Ultimamente le strategie di mercato sembrano puntare sul legame tra vino e identità territoriale. È stata individuata, pertanto, la strada giusta da percorrere?
In realtà la strada giusta non è stata ancora imboccata completamente, ma valorizzando i territori tramite i vitigni locali si favorisce lo sviluppo del turismo. Sarebbe opportuno, quindi, far conoscere le zone che si contraddistinguono per significative peculiarità. Non le cito perché sono tante. Ci si ricordi, però, che ogni area vitivinicola della Sardegna ha qualità da vendere.
Nell’Isola, considerata la presenza di non pochi vitigni endemici, un itinerario archeo-vitivinicolo sarebbe realizzabile?
La realizzazione di un itinerario archeo-vitivinicolo, tale da interessare l’intera Sardegna, è davvero auspicabile. La base per progettare qualcosa del genere, tra l’altro, è solida poiché sono stati già censiti circa centocinquanta vitigni autoctoni.
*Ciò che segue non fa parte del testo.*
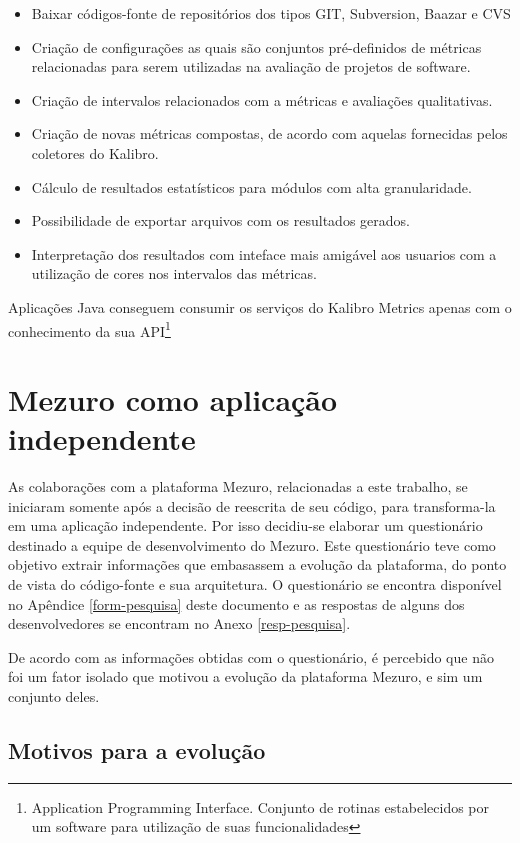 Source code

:\begin{itemize}
\item Baixar códigos-fonte de repositórios dos tipos GIT, Subversion, Baazar e CVS
\item Criação de configurações as quais são conjuntos pré-definidos de métricas relacionadas para serem utilizadas na avaliação de projetos de software.
\item Criação de intervalos relacionados com a métricas e avaliações qualitativas.
\item Criação de novas métricas compostas, de acordo com aquelas fornecidas pelos coletores do Kalibro.
\item Cálculo de resultados estatísticos para módulos com alta granularidade.
\item Possibilidade de exportar arquivos com os resultados gerados.
\item Interpretação dos resultados com inteface mais amigável aos usuarios com a utilização de cores nos intervalos das métricas.
\end{itemize}

Aplicações Java conseguem consumir os serviços do Kalibro Metrics apenas com o conhecimento da sua API\footnote{Application Programming Interface. Conjunto de rotinas estabelecidos por um software para utilização de suas funcionalidades}

\section{Mezuro como aplicação independente}

As colaborações com a plataforma Mezuro, relacionadas a este trabalho, se iniciaram somente após a decisão de reescrita de seu código, para transforma-la em uma aplicação independente. Por isso decidiu-se elaborar um questionário destinado a equipe de desenvolvimento do Mezuro. Este questionário teve como objetivo extrair informações que embasassem a evolução da plataforma, do ponto de vista do código-fonte e sua arquitetura. O questionário se encontra disponível no Apêndice \ref{form-pesquisa} deste documento e as respostas de alguns dos desenvolvedores se encontram no Anexo \ref{resp-pesquisa}.

De acordo com as informações obtidas com o questionário, é percebido que não foi um fator isolado que motivou a evolução da plataforma Mezuro, e sim um conjunto deles. 

\subsection{Motivos para a evolução}

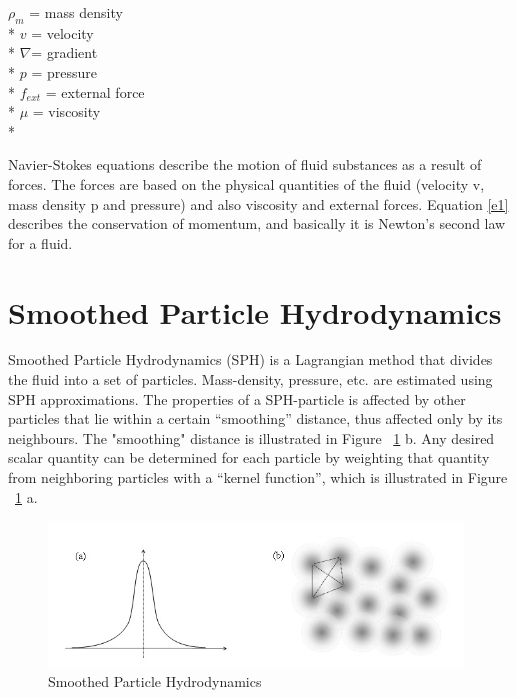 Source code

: \documentclass[a4paper,12pt,twoside,final]{report}
\begin{document}
\noindent$\rho_m$ = mass density\\*
$v$ = velocity\\*
$\nabla$= gradient\\*
$p$ = pressure\\*
$f_{ext}$ = external force\\*
$\mu$ = viscosity\\*

\noindent Navier-Stokes equations describe the motion of fluid substances as a result of forces. The forces are based on the physical quantities of the fluid (velocity v, mass density p and pressure) and also viscosity and external forces. Equation \ref{e1} describes the conservation of momentum, and basically it is Newton’s second law for a fluid.\\


\section{Smoothed Particle Hydrodynamics}
Smoothed Particle Hydrodynamics (SPH) is a Lagrangian method that divides the fluid into a set of particles. Mass-density, pressure, etc. are estimated using SPH approximations. The properties of a SPH-particle is affected by other particles that lie within a certain “smoothing” distance, thus affected only by its neighbours. The "smoothing" distance is illustrated in Figure ~\ref{fig:sph} b. Any desired scalar quantity can be determined for each particle by weighting that quantity from neighboring particles with a “kernel function”, which is illustrated in Figure ~\ref{fig:sph} a. \\

\begin{figure}[h]
\begin{center}
    \includegraphics[width=11cm]{figs/sph.jpg} 
\end{center}
\caption{Smoothed Particle Hydrodynamics}
\label{fig:sph}
\end{figure}
\end{document}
Quali potrebbero essere le tappe principali?
Potrebbero far parte dell’itinerario Cabras (Sa Osa e i suoi vinaccioli) e il sito di S’Abba Druche a Bosa (i palmenti), i vigneti eroici del Mandrolisai, delle Barbagie, dell’Ogliastra e del Sarrabus e i vigneti su sabbia del Sulcis. Per non parlare delle viti selvatiche monumentali presenti in molte parti dell’Isola. Meriterebbero di essere viste, inoltre, le vecchie cantine e le botti dimostrative con vetro in cui matura la Vernaccia, che è veramente unica. L’osservazione ravvicinata del processo di formazione del lievito flor, che protegge il vino dall’ossidazione, potrebbe destare molta curiosità nel consumatore. Basta riflettere sul fatto che nel caso in questione, dopo tre anni di invecchiamento, si ottiene la Vernaccia. A parità di condizioni il novantanove per cento degli altri vini, invece, diventa aceto.
Il futuro della Sardegna passa dunque anche per una raffinata cultura viticola ed enologica e, come il dottor Lovicu insegna, non può prescindere dalla competenza di figure esperte. Ad maiora.